今、JRAの「2025年度 調教師及び騎手免許試験要領」と、地方競馬全国協会の「調教師・騎手免許試験関係公示」の調教師の受験資格を見たら、受験者が外国人である場合の条件などが示されている。
ミルコ・デムーロ騎手は、当サイトのコラムで、JRAの調教師試験がすべて日本語で行われることから、「調教師への扉は完全に閉まった」と話している。それはつまり、門戸は広くひろげられており、日本語の試験さえクリアできれば可能性はある、ということだ。

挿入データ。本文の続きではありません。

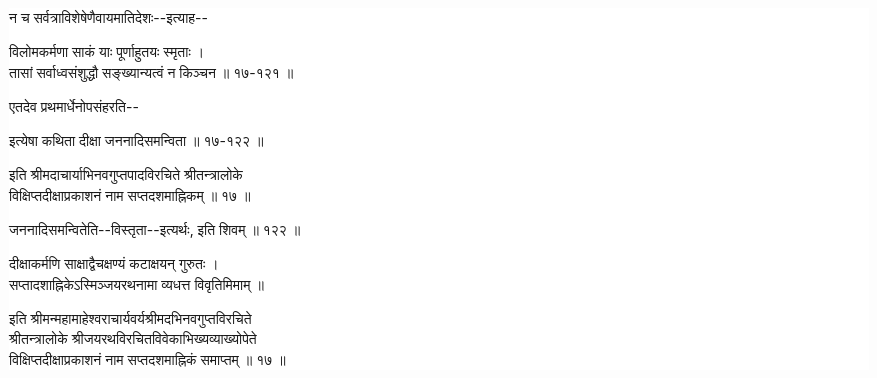 न च सर्वत्राविशेषेणैवायमातिदेशः--इत्याह--  


विलोमकर्मणा साकं याः पूर्णाहुतयः स्मृताः ।  
तासां सर्वाध्वसंशुद्धौ सङ्ख्यान्यत्वं न किञ्चन ॥ १७-१२१ ॥  


एतदेव प्रथमार्धेनोपसंहरति--  


इत्येषा कथिता दीक्षा जननादिसमन्विता ॥ १७-१२२ ॥  


इति श्रीमदाचार्याभिनवगुप्तपादविरचिते श्रीतन्त्रालोके   
विक्षिप्तदीक्षाप्रकाशनं नाम सप्तदशमाह्निकम् ॥ १७ ॥  


जननादिसमन्वितेति--विस्तृता--इत्यर्थः, इति शिवम् ॥ १२२ ॥  

दीक्षाकर्मणि साक्षाद्वैचक्षण्यं कटाक्षयन् गुरुतः ।  
सप्तादशाह्निकेऽस्मिञ्जयरथनामा व्यधत्त विवृतिमिमाम् ॥  


इति श्रीमन्महामाहेश्वराचार्यवर्यश्रीमदभिनवगुप्तविरचिते  
श्रीतन्त्रालोके श्रीजयरथविरचितविवेकाभिख्यव्याख्योपेते  
विक्षिप्तदीक्षाप्रकाशनं नाम सप्तदशमाह्निकं समाप्तम् ॥ १७ ॥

そう遠くない未来に、外国人の「センセイ」が登場するのだろうか。
昔から、競馬サークルで調教師は「先生」と呼ばれている。が、私の知る限りでは、JRAの職員が調教師を「先生」と呼ぶのを聞いたことがない。自分たちが免許を与えている相手をそう呼ぶのはおかしいし、対等な関係を築けないからと、意志統一をしているのだろうか。
なぜ調教師が「先生」なのかというと、かつては騎手の卵を調教師の自宅や厩舎に住まわせる徒弟制度で育て、馬の扱いだけではなく、読み書きから礼儀作法まで教え込む人間教育の「先生」が調教師だったからだ。
もちろん、今の時代でも「先生」という敬称に相応しい人もいる。
誤解のないよう申し添えると、私が何人かの調教師を「先生」ではなく「さん」付けで呼んでいるのは、彼らが「先生」に相応しくないと思っているわけではなく、騎手時代や調教助手時代からの知り合いで、それを急に「先生」と呼ぶのは変だし、嫌らしいように感じているからだ。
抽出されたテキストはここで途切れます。